Where a line holds the word "TikTok", copy that line from the data below.
EXTRACTED DATA Block Start
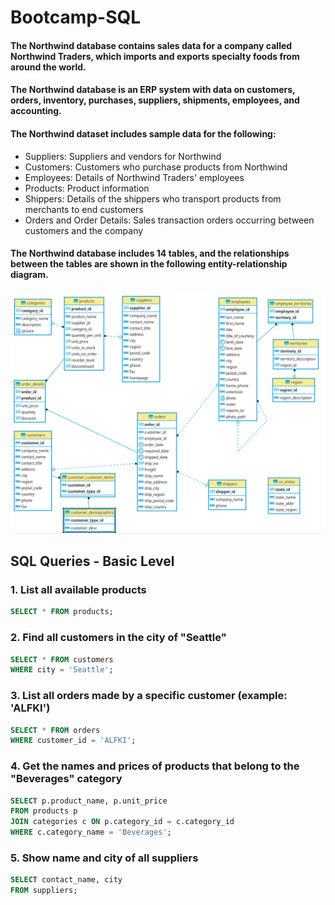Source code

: # Bootcamp-SQL
#### The Northwind database contains sales data for a company called Northwind Traders, which imports and exports specialty foods from around the world.

#### The Northwind database is an ERP system with data on customers, orders, inventory, purchases, suppliers, shipments, employees, and accounting.

#### The Northwind dataset includes sample data for the following:

- Suppliers: Suppliers and vendors for Northwind
- Customers: Customers who purchase products from Northwind
- Employees: Details of Northwind Traders' employees
- Products: Product information
- Shippers: Details of the shippers who transport products from merchants to end customers
- Orders and Order Details: Sales transaction orders occurring between customers and the company

#### The Northwind database includes 14 tables, and the relationships between the tables are shown in the following entity-relationship diagram.

![Meu Projeto](pics/schema-sql.png)

## SQL Queries - Basic Level
### 1. List all available products

```sql
SELECT * FROM products;
```
### 2. Find all customers in the city of "Seattle"
```sql
SELECT * FROM customers
WHERE city = 'Seattle';
```
### 3. List all orders made by a specific customer (example: 'ALFKI')
```sql
SELECT * FROM orders
WHERE customer_id = 'ALFKI';
```
### 4. Get the names and prices of products that belong to the "Beverages" category
```sql
SELECT p.product_name, p.unit_price
FROM products p
JOIN categories c ON p.category_id = c.category_id
WHERE c.category_name = 'Beverages';
```
### 5. Show name and city of all suppliers
```sql
SELECT contact_name, city
FROM suppliers;
```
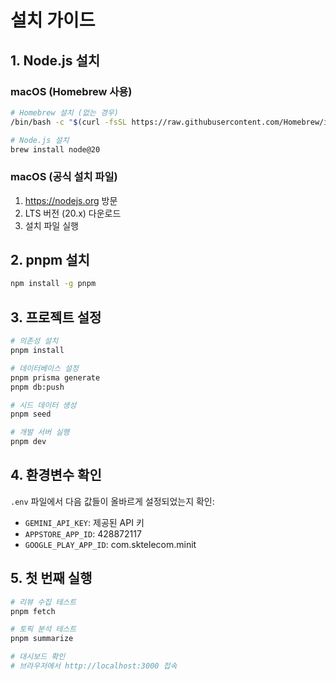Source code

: # 설치 가이드

## 1. Node.js 설치

### macOS (Homebrew 사용)
```bash
# Homebrew 설치 (없는 경우)
/bin/bash -c "$(curl -fsSL https://raw.githubusercontent.com/Homebrew/install/HEAD/install.sh)"

# Node.js 설치
brew install node@20
```

### macOS (공식 설치 파일)
1. https://nodejs.org 방문
2. LTS 버전 (20.x) 다운로드
3. 설치 파일 실행

## 2. pnpm 설치
```bash
npm install -g pnpm
```

## 3. 프로젝트 설정
```bash
# 의존성 설치
pnpm install

# 데이터베이스 설정
pnpm prisma generate
pnpm db:push

# 시드 데이터 생성
pnpm seed

# 개발 서버 실행
pnpm dev
```

## 4. 환경변수 확인
`.env` 파일에서 다음 값들이 올바르게 설정되었는지 확인:
- `GEMINI_API_KEY`: 제공된 API 키
- `APPSTORE_APP_ID`: 428872117
- `GOOGLE_PLAY_APP_ID`: com.sktelecom.minit

## 5. 첫 번째 실행
```bash
# 리뷰 수집 테스트
pnpm fetch

# 토픽 분석 테스트
pnpm summarize

# 대시보드 확인
# 브라우저에서 http://localhost:3000 접속
```

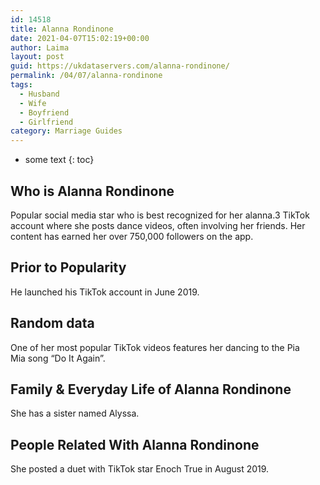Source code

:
 ```yaml
---
id: 14518
title: Alanna Rondinone
date: 2021-04-07T15:02:19+00:00
author: Laima
layout: post
guid: https://ukdataservers.com/alanna-rondinone/
permalink: /04/07/alanna-rondinone
tags:
  - Husband
  - Wife
  - Boyfriend
  - Girlfriend
category: Marriage Guides
---
```


* some text
{: toc}


## Who is Alanna Rondinone
                  
                  
                  
Popular social media star who is best recognized for her alanna.3 TikTok account where she posts dance videos, often involving her friends. Her content has earned her over 750,000 followers on the app. 
                  
              
            
              
            
                
                
                
## Prior to Popularity
                  
                  
                  
He launched his TikTok account in June 2019. 
                  
              
            
              
            
                
                
                
## Random data
                  
                  
                  
One of her most popular TikTok videos features her dancing to the Pia Mia song &#8220;Do It Again&#8221;. 
                  
              
            
              
            
                
                
                
## Family & Everyday Life of Alanna Rondinone
                  
                  
                  
She has a sister named Alyssa. 
                  
              
            
              
            
                
                
                
## People Related With Alanna Rondinone
                  
                  
                  
She posted a duet with TikTok star Enoch True in August 2019. 
                  
              
            
              
            
                
              
            
              
              
            
            
              
            
          
          
          
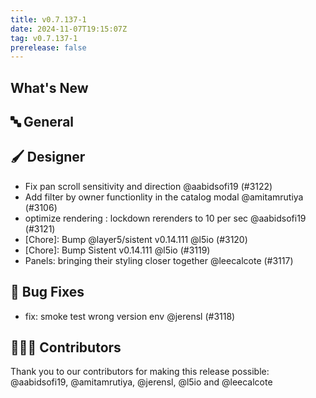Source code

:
 ```yaml
---
title: v0.7.137-1
date: 2024-11-07T19:15:07Z
tag: v0.7.137-1
prerelease: false
---
```


## What's New
## 🔤 General
## 🖌️ Designer

- Fix pan scroll sensitivity and direction @aabidsofi19 (#3122)
- Add filter by owner functionlity in the catalog modal @amitamrutiya (#3106)
- optimize rendering : lockdown rerenders to 10 per sec @aabidsofi19 (#3121)
- [Chore]: Bump @layer5/sistent v0.14.111 @l5io (#3120)
- [Chore]: Bump Sistent v0.14.111 @l5io (#3119)
- Panels: bringing their styling closer together @leecalcote (#3117)

## 🐛 Bug Fixes

- fix: smoke test wrong version env @jerensl (#3118)

## 👨🏽‍💻 Contributors

Thank you to our contributors for making this release possible:
@aabidsofi19, @amitamrutiya, @jerensl, @l5io and @leecalcote

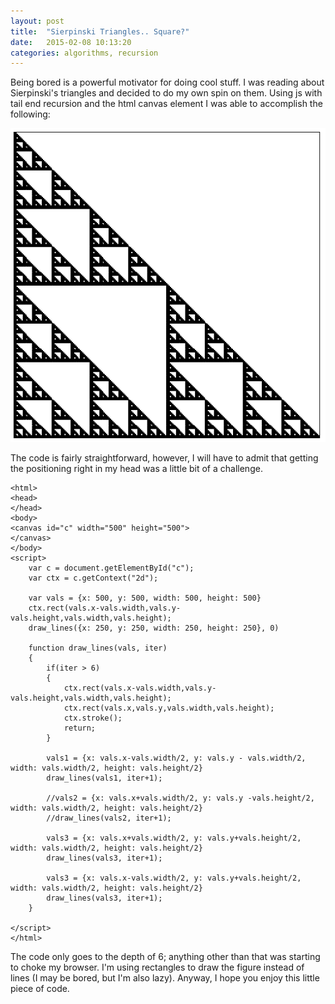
 ```yaml
---
layout: post
title:  "Sierpinski Triangles.. Square?"
date:   2015-02-08 10:13:20
categories: algorithms, recursion
---
```


Being bored is a powerful motivator for doing cool stuff. I was reading about Sierpinski's triangles and decided to do my own spin on them. Using js with tail end recursion and the html canvas element I was able to accomplish the following:

<img src="images/output.png">

The code is fairly straightforward, however, I will have to admit that getting the positioning right in my head was a little bit of a challenge.


	<html>
	<head>
	</head>
	<body>
	<canvas id="c" width="500" height="500">
	</canvas>
	</body>
	<script>
		var c = document.getElementById("c");
		var ctx = c.getContext("2d");

		var vals = {x: 500, y: 500, width: 500, height: 500}
		ctx.rect(vals.x-vals.width,vals.y-vals.height,vals.width,vals.height);
		draw_lines({x: 250, y: 250, width: 250, height: 250}, 0)

		function draw_lines(vals, iter)
		{	
			if(iter > 6)
			{
				ctx.rect(vals.x-vals.width,vals.y-vals.height,vals.width,vals.height);
				ctx.rect(vals.x,vals.y,vals.width,vals.height);
				ctx.stroke();
				return;
			}		
	
			vals1 = {x: vals.x-vals.width/2, y: vals.y - vals.width/2, width: vals.width/2, height: vals.height/2}			
			draw_lines(vals1, iter+1);
	
			//vals2 = {x: vals.x+vals.width/2, y: vals.y -vals.height/2, width: vals.width/2, height: vals.height/2}
			//draw_lines(vals2, iter+1);
	
			vals3 = {x: vals.x+vals.width/2, y: vals.y+vals.height/2, width: vals.width/2, height: vals.height/2}
			draw_lines(vals3, iter+1);
	
			vals3 = {x: vals.x-vals.width/2, y: vals.y+vals.height/2, width: vals.width/2, height: vals.height/2}
			draw_lines(vals3, iter+1);
		}

	</script>
	</html>


The code only goes to the depth of 6; anything other than that was starting to choke my browser. I'm using rectangles to draw the figure instead of lines (I may be bored, but I'm also lazy). Anyway, I hope you enjoy this little piece of code.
EXTRACTED DATA Block End
SOLUTION TO THE EXERCISE
Popular social media star who is best recognized for her alanna.3 TikTok account where she posts dance videos, often involving her friends. Her content has earned her over 750,000 followers on the app. 
He launched his TikTok account in June 2019. 
One of her most popular TikTok videos features her dancing to the Pia Mia song &#8220;Do It Again&#8221;. 
She posted a duet with TikTok star Enoch True in August 2019. 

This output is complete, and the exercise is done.